During her time with the Central's drama club she's served with the backstage crew, supporting the action on stage.

This season Dunn has come out from behind the curtain as a student director for one of three one-act plays Feb. 9-11 in the school's auditorium (see Page 18 for details). An internship last summer with the BAMtheatre youth troupe involved stepping into an assistant director's role.

"I was mostly in charge of making sure the kids were where they were supposed to be and on time," she said. "That really kind of inspired me to sign up to be a director for this production."

Dunn's first task was selecting a play. She chose the comedy "Appropriate Audience Behavior," consisting of multiple vignettes and allowing for a flexible cast size. And then the real work began.

"I had to hold auditions for the cast and do a tech list, which is prop list and lights and sound and what the set would look like," Dunn said.

The process of picking actors was interesting, she commented.

"I've never been in the position where I'm evaluating the people who are auditioning," Dunn said. "It was cool to see people's more vulnerable side."

Assigning parts posed a logistical challenge, as she had to double-cast because of the sheer number of characters needed.

"I was always double-checking the script and making sure that a note I made makes sense with another note coming up because I had to double cast a lot," Dunn said. "I wasn't able to cast as many people as there are in my play, so I have to double-check the script to make sure that one character isn't being played by people that need to be in the next scene."

She recently attended the Illinois High School Theatre Festival at the University of Illinois Urbana-Champaign and acquired some helpful rules of thumb for a director.

"One of the things they kept stressing to us was that you need to be more open-minded and know that you aren't everything," she said. "You shouldn't be telling people how to interpret a scene or how to act, because you're not an actor.

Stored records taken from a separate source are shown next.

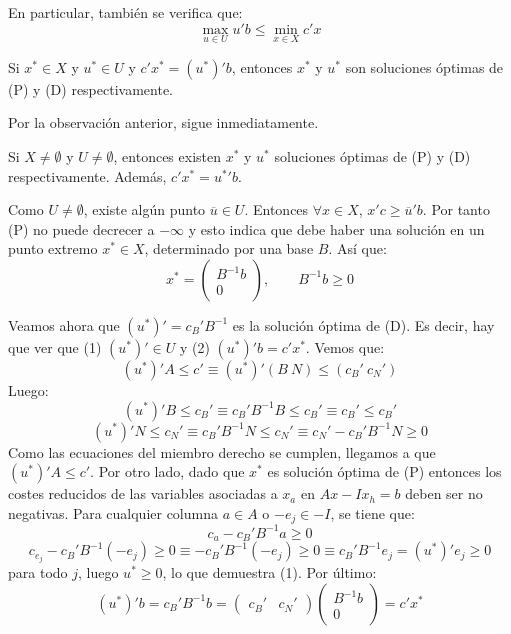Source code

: \documentclass[PM.tex]{subfiles}
\begin{document}
\begin{obser}
En particular, también se verifica que:
\[ \max\limits_{u \in U} u'b ≤ \min\limits_{x\in X} c'x \]
\end{obser}

\begin{coro}
Si $x^* \in X$ y $u^* \in U$ y $c'x^* = (u^*)'b$, entonces $x^*$ y $u^*$ son soluciones óptimas de (P) y (D) respectivamente.
\end{coro}

\begin{dem}
Por la observación anterior, sigue inmediatamente.
\end{dem}

\begin{theorem}
Si $X \neq \emptyset$ y $U \neq \emptyset$, entonces existen $x^*$ y $u^*$ soluciones óptimas de (P) y (D) respectivamente. Además, $c'x^* = {u^*}'b$.
\end{theorem}

\begin{dem}
Como $U \neq \emptyset$, existe algún punto $\overline{u} \in U$. Entonces $\forall x \in X$, $x'c ≥ \overline{u}'b$. Por tanto (P) no puede decrecer a $-\infty$ y esto indica que debe haber una solución en un punto extremo $x^* \in X$, determinado por una base $B$. Así que:
\[ x^* = \begin{pmatrix}B^{-1} b \\ 0\end{pmatrix}, \qquad B^{-1}b ≥ 0 \]

Veamos ahora que $(u^*)' = c_B'B^{-1}$ es la solución óptima de (D). Es decir, hay que ver que (1) $(u^*)' \in U$ y (2) $(u^*)'b = c'x^*$. Vemos que:
\[ (u^*)'A ≤ c' \equiv (u^*)' (B \ N) ≤ (c_B' \ c_N') \]
Luego:
\[ (u^*)'B ≤ c_B' \equiv c_B'B^{-1}B ≤ c_B' \equiv c_B' ≤ c_B'\]
\[ (u^*)'N ≤ c_N' \equiv c_B'B^{-1}N ≤ c_N' \equiv c_N' - c_B'B^{-1}N ≥ 0\]
Como las ecuaciones del miembro derecho se cumplen, llegamos a que $(u^*)'A ≤ c'$. Por otro lado, dado que $x^*$ es solución óptima de (P) entonces los costes reducidos de las variables asociadas a $x_a$ en $Ax - I x_h = b$ deben ser no negativas. Para cualquier columna $a \in A$ o $-e_j \in -I$, se tiene que:
\[ c_a - c_B' B^{-1} a ≥ 0 \]
\[ c_{e_j} - c_B' B^{-1}(-e_j) ≥ 0 \equiv  -c_B'B^{-1}(-e_j) ≥ 0 \equiv c_B'B^{-1}e_j = (u^*)'e_j ≥ 0 \]
para todo $j$, luego $u^* ≥ 0$, lo que demuestra (1). Por último:
\[ (u^*)'b = c_B'B^{-1}b = \begin{pmatrix}c_B' & c_N'\end{pmatrix}\begin{pmatrix}B^{-1}b\\0\end{pmatrix} = c'x^* \]
\end{dem}
\end{document}
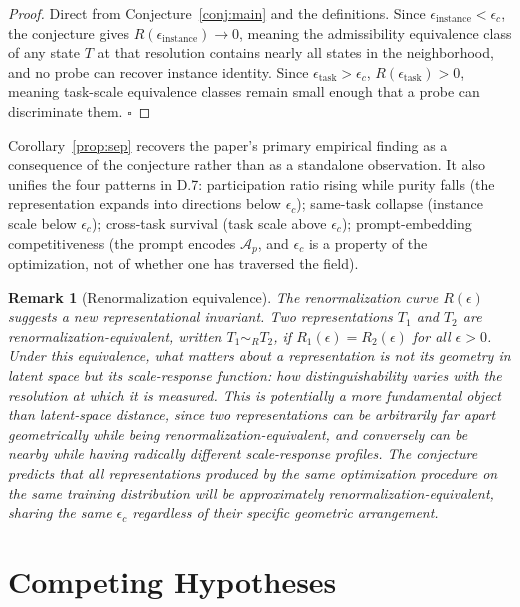 \documentclass[11pt]{article}
\newtheorem{remark}{Remark}
\begin{document}
\begin{proof}
Direct from Conjecture~\ref{conj:main} and the definitions. Since $\epsilon_{\mathrm{instance}} < \epsilon_c$,
the conjecture gives $R(\epsilon_{\mathrm{instance}}) \to 0$, meaning the admissibility equivalence class of
any state $T$ at that resolution contains nearly all states in the neighborhood, and no probe
can recover instance identity. Since $\epsilon_{\mathrm{task}} > \epsilon_c$,
$R(\epsilon_{\mathrm{task}}) > 0$, meaning task-scale equivalence classes remain small enough
that a probe can discriminate them. $\square$
\end{proof}

Corollary~\ref{prop:sep} recovers the paper's primary empirical finding as a consequence of
the conjecture rather than as a standalone observation. It also unifies the four patterns in D.7:
participation ratio rising while purity falls (the representation expands into directions below
$\epsilon_c$); same-task collapse (instance scale below $\epsilon_c$); cross-task survival (task
scale above $\epsilon_c$); prompt-embedding competitiveness (the prompt encodes $\mathcal{A}_p$,
and $\epsilon_c$ is a property of the optimization, not of whether one has traversed the field).

\begin{remark}[Renormalization equivalence]
The renormalization curve $R(\epsilon)$ suggests a new representational invariant. Two
representations $T_1$ and $T_2$ are renormalization-equivalent, written $T_1 \sim_R T_2$, if
$R_1(\epsilon) = R_2(\epsilon)$ for all $\epsilon > 0$. Under this equivalence, what matters
about a representation is not its geometry in latent space but its scale-response function: how
distinguishability varies with the resolution at which it is measured. This is potentially a
more fundamental object than latent-space distance, since two representations can be arbitrarily
far apart geometrically while being renormalization-equivalent, and conversely can be nearby
while having radically different scale-response profiles. The conjecture predicts that all
representations produced by the same optimization procedure on the same training distribution
will be approximately renormalization-equivalent, sharing the same $\epsilon_c$ regardless of
their specific geometric arrangement.
\end{remark}

\section{Competing Hypotheses}
\label{sec:hypo}
\end{document}
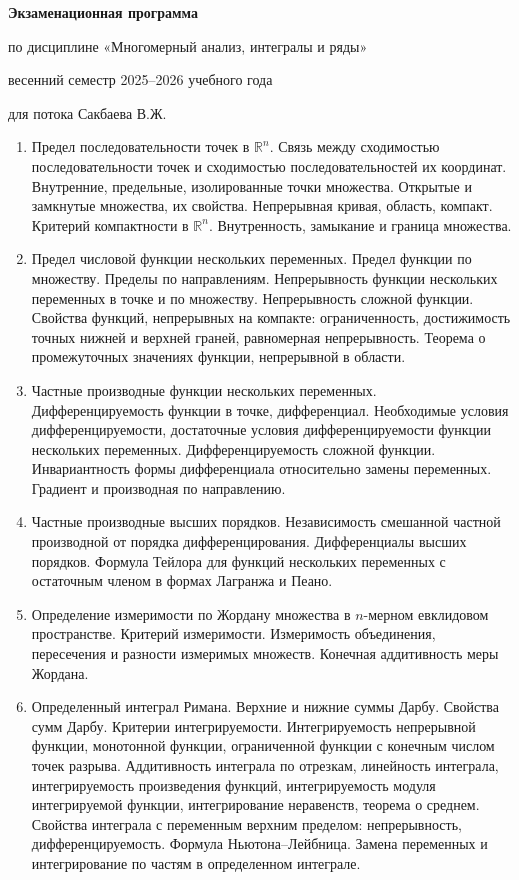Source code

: \documentclass[12pt,a4paper]{article}
\begin{document}
\begin{center}
{\large\bfseries Экзаменационная программа}

по дисциплине «Многомерный анализ, интегралы и ряды»

весенний семестр 2025--2026 учебного года

для потока Сакбаева В.Ж.
\end{center}

\begin{enumerate}
\item Предел последовательности точек в $\mathbb{R}^n$. Связь между сходимостью
последовательности точек и сходимостью последовательностей их координат.
Внутренние, предельные, изолированные точки множества. Открытые и замкнутые
множества, их свойства. Непрерывная кривая, область, компакт. Критерий
компактности в $\mathbb{R}^n$. Внутренность, замыкание и граница множества.

\item Предел числовой функции нескольких переменных. Предел функции по множеству.
Пределы по направлениям. Непрерывность функции нескольких переменных в точке и
по множеству. Непрерывность сложной функции. Свойства функций, непрерывных на
компакте: ограниченность, достижимость точных нижней и верхней граней,
равномерная непрерывность. Теорема о промежуточных значениях функции,
непрерывной в области.

\item Частные производные функции нескольких переменных. Дифференцируемость
функции в точке, дифференциал. Необходимые условия дифференцируемости,
достаточные условия дифференцируемости функции нескольких переменных.
Дифференцируемость сложной функции. Инвариантность формы дифференциала
относительно замены переменных. Градиент и производная по направлению.

\item Частные производные высших порядков. Независимость смешанной частной
производной от порядка дифференцирования. Дифференциалы высших порядков.
Формула Тейлора для функций нескольких переменных с остаточным членом в формах
Лагранжа и Пеано.

\item Определение измеримости по Жордану множества в $n$-мерном евклидовом
пространстве. Критерий измеримости. Измеримость объединения, пересечения и
разности измеримых множеств. Конечная аддитивность меры Жордана.

\item Определенный интеграл Римана. Верхние и нижние суммы Дарбу. Свойства сумм
Дарбу. Критерии интегрируемости. Интегрируемость непрерывной функции,
монотонной функции, ограниченной функции с конечным числом точек разрыва.
Аддитивность интеграла по отрезкам, линейность интеграла, интегрируемость
произведения функций, интегрируемость модуля интегрируемой функции,
интегрирование неравенств, теорема о среднем. Свойства интеграла с переменным
верхним пределом: непрерывность, дифференцируемость. Формула
Ньютона--Лейбница. Замена переменных и интегрирование по частям в определенном
интеграле.


\end{enumerate}
\end{document}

"I really want to be a director that's open-minded, that lets people express their parts in a way that they feel is right," she added.

Confidence is critical, Dunn stated, a trait she also relies on as a track and field athlete. One quality she's still strengthening is maintaining communications off stage.

"We use the Remind app to send notices, and that's been kind of a shock that I have to follow up with what I'm doing by telling it to everyone else," Dunn confessed.

But she said the chance to stretch her directing chops has been invaluable.

"I signed up to be a director to improve my leadership and to see more of the aspect of directing and leading a production," she said. "I think I'm definitely learning a lot about it. I'm really glad I got the opportunity."